Slurm Queues (Partitions) and Resource Management

From UCSC Genomics Institute Computing Infrastructure Information

Partitions

Due to heterogeneous workloads and different batch requirements, we have implemented partitions in slurm, which are similar to queues.

Each partition has different default and maximum walltime limits (aka "runtime" limits). You will need to select a partition to launch your jobs in based on what kind of jobs they are and how long they are expected to run.

Partition Name Default Walltime Limit Maximum Walltime Limit Default Partition? Job Priority Maximum Nodes Utilized
short 10 minutes 1 hour Yes Normal All
medium 1 hour 12 hours No Normal 15
long 12 hours 7 days No Normal 10
high_priority 10 minutes 7 days No High All
gpu 10 minutes 7 days No Normal 6

If you do not specify a partition to run your job in (with e.g. --partition=medium), it will automatically be assigned the "short" partition by default. If you do not specify a walltime value in your job submission script (with e.g. --time=00:30:00), it will inherit the "Default Walltime Limit" of the partition it is assigned. Therefore, it is a very good idea to specify which partition your job will go in, and you should also specify a walltime limit, otherwise your jobs will inherit the default walltime limit in the chart above.

This all means that it is very important to TEST your jobs before running many of them! Submit one job and note how much resources it takes (RAM, CPU) and how long it takes to run. Then when you submit many of those jobs, you can correctly specify the number of CPU cores your job needs, how much RAM it needs (pad it by about 20% just in case), and how much time it needs to run (pad it by 40% to account for environmental variables like disk IO load and CPU context switching load).

You can test your jobs by running one job via srun with fairly high CPU, RAM and walltime limits (just so it isn't killed due to default limits), then noting how much in resources it consumed while running (after it finishes).

Example

seff 769059

Output

Job ID: 769059
Cluster: phoenix
User/Group: <user-name>/<group-name>
State: COMPLETED (exit code 0)
Nodes: 1
Cores per node: 16
CPU Utilized: 00:00:01
CPU Efficiency: 0.11% of 00:15:28 core-walltime
Job Wall-clock time: 00:00:58
Memory Utilized: 4.79 MB
Memory Efficiency: 4.79% of 100.00 MB

So if I needed to run like 1000 of these jobs, and they were all similar, I would select the "short" partition, 1 CPU core, maybe specify 8MB RAM, and maybe 90 seconds walltime limit. Note how I padded the RAM and walltime a bit to account for unexpected variable cluster conditions.

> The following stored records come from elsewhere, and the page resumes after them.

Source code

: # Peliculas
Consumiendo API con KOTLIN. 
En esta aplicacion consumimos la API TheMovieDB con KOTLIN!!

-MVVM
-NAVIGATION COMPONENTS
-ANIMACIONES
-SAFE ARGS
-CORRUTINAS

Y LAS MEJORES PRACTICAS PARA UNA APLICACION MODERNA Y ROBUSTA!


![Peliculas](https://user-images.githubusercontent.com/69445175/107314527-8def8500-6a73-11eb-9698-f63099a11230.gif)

high_priority Partition Notes

The "high_priority" partition is special in that it will have the highest priority of all jobs on the cluster and will push all other jobs aside in an effort to finish jobs in that partition as fast as possible. This is only available for emergency or mission critical batches that need to be completed in an unexpectedly critically fast way. Access to this partition is only granted on a per request basis, and is temporary until your batch finishes. Email cluster-admin@soe.ucsc.edu if you need to access the high_priority queue and make your case why it is necessary.

My job is not running but I want it to be running

Even if your job is in the high-priority partition, that doesn't mean that the cluster will drop everything and run it immediately. Because we don't have pre-emption set up, high priority jobs still have to wait for currently-running jobs to finish, as well as for other high-priority jobs. And since, as noted above, jobs can be allowed to run for up to 7 days each, it is physically possible for even the highest-priority job in the whole cluster to not start for a whole week.

Here is a good resource from Berkeley about understanding and debugging Slurm job scheduling. Basically, Slurm uses the wall-clock limits of running jobs, and of jobs in the queue, to make a plan to start each job on some node at some time in the future. If jobs finish early, other jobs can start sooner than scheduled, and if there is space around higher-priority jobs, lower-priority jobs can be filled in.

If you want to know when Slurm plans to run your job, and why that is not right now, you can use the --start option for the squeue command:

   $ squeue -j 1719584 --start
                JOBID PARTITION     NAME     USER ST          START_TIME  NODES SCHEDNODES           NODELIST(REASON)
              1719584     short snakemak flastnam PD 2024-01-22T10:20:00      1 phoenix-00           (Priority)

The START_TIME column is the time by which Slurm is sure it will be able to start your job if no higher-priority jobs come in first, and the NODELIST(REASON) column shows the nodes the job is running on, or the reason it is not running now, in parentheses. In this case, the job is not running because higher-priority jobs are in the way.